═══ DATA EXCERPTS

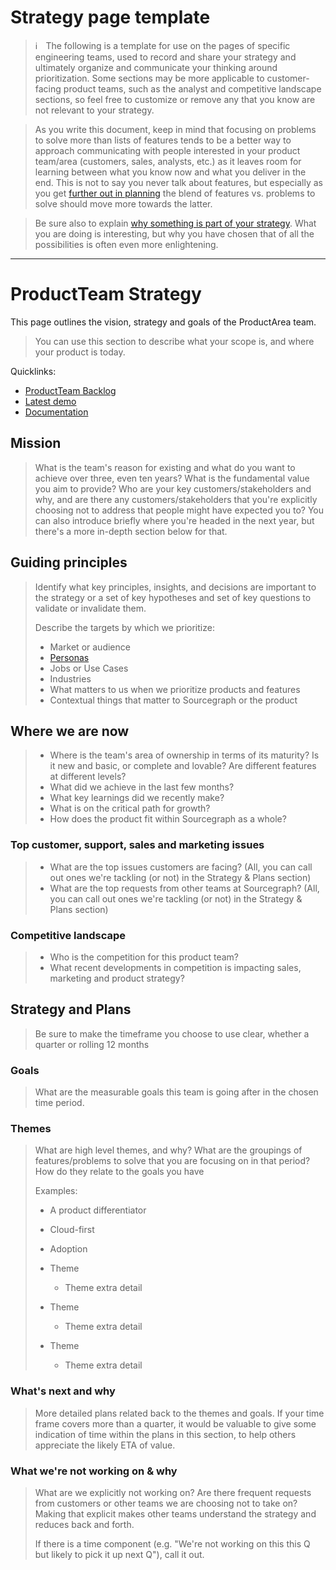 # Strategy page template

> ℹ️  The following is a template for use on the pages of specific engineering teams, used to record and share your strategy and ultimately organize and communicate your thinking around prioritization. Some sections may be more applicable to customer-facing product teams, such as the analyst and competitive landscape sections, so feel free to customize or remove any that you know are not relevant to your strategy.

> As you write this document, keep in mind that focusing on problems to solve more than lists of features tends to be a better way to approach communicating with people interested in your product team/area (customers, sales, analysts, etc.) as it leaves room for learning between what you know now and what you deliver in the end. This is not to say you never talk about features, but especially as you get [further out in planning](https://medium.com/@jobv/the-nearsighted-roadmap-57fa57b5906a) the blend of features vs. problems to solve should move more towards the latter.

> Be sure also to explain [why something is part of your strategy](https://medium.com/leadership-motivation-and-impact/the-power-of-starting-with-why-f8e491392ef8). What you are doing is interesting, but why you have chosen that of all the possibilities is often even more enlightening.

---

# ProductTeam Strategy

This page outlines the vision, strategy and goals of the ProductArea team.

> You can use this section to describe what your scope is, and where your product is today.

Quicklinks:

- [ProductTeam Backlog](https://about.sourcegraph.com/) <!-- Update links with your page -->
- [Latest demo](https://about.sourcegraph.com/)
- [Documentation](https://about.sourcegraph.com/)

## Mission

> What is the team's reason for existing and what do you want to achieve over three, even ten years? What is the fundamental value you aim to provide? Who are your key customers/stakeholders and why, and are there any customers/stakeholders that you're explicitly choosing not to address that people might have expected you to? You can also introduce briefly where you're headed in the next year, but there's a more in-depth section below for that.

## Guiding principles

> Identify what key principles, insights, and decisions are important to the strategy or a set of key hypotheses and set of key questions to validate or invalidate them.
>
> Describe the targets by which we prioritize:
>
> - Market or audience
> - [Personas](../../marketing/personas.md)
> - Jobs or Use Cases
> - Industries
> - What matters to us when we prioritize products and features
> - Contextual things that matter to Sourcegraph or the product

## Where we are now

> - Where is the team's area of ownership in terms of its maturity? Is it new and basic, or complete and lovable? Are different features at different levels?
> - What did we achieve in the last few months?
> - What key learnings did we recently make?
> - What is on the critical path for growth?
> - How does the product fit within Sourcegraph as a whole?

### Top customer, support, sales and marketing issues

> - What are the top issues customers are facing? (All, you can call out ones we're tackling (or not) in the Strategy & Plans section)
> - What are the top requests from other teams at Sourcegraph? (All, you can call out ones we're tackling (or not) in the Strategy & Plans section)

### Competitive landscape

> - Who is the competition for this product team?
> - What recent developments in competition is impacting sales, marketing and product strategy?

## Strategy and Plans

> Be sure to make the timeframe you choose to use clear, whether a quarter or rolling 12 months

### Goals

> What are the measurable goals this team is going after in the chosen time period.

### Themes

> What are high level themes, and why? What are the groupings of features/problems to solve that you are focusing on in that period? How do they relate to the goals you have
>
> Examples:
>
> - A product differentiator
> - Cloud-first
> - Adoption
>
> - Theme
>   - Theme extra detail
> - Theme
>   - Theme extra detail
> - Theme
>   - Theme extra detail

### What's next and why

> More detailed plans related back to the themes and goals. If your time frame covers more than a quarter, it would be valuable to give some indication of time within the plans in this section, to help others appreciate the likely ETA of value.

### What we're not working on & why

> What are we explicitly not working on? Are there frequent requests from customers or other teams we are choosing not to take on? Making that explicit makes other teams understand the strategy and reduces back and forth.
>
> If there is a time component (e.g. "We're not working on this this Q but likely to pick it up next Q"), call it out.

══════

WHAT YOU WILL DO —
Output each line of the listing in which the string "likely" is found.

SOLUTION —
> More detailed plans related back to the themes and goals. If your time frame covers more than a quarter, it would be valuable to give some indication of time within the plans in this section, to help others appreciate the likely ETA of value.
> If there is a time component (e.g. "We're not working on this this Q but likely to pick it up next Q"), call it out.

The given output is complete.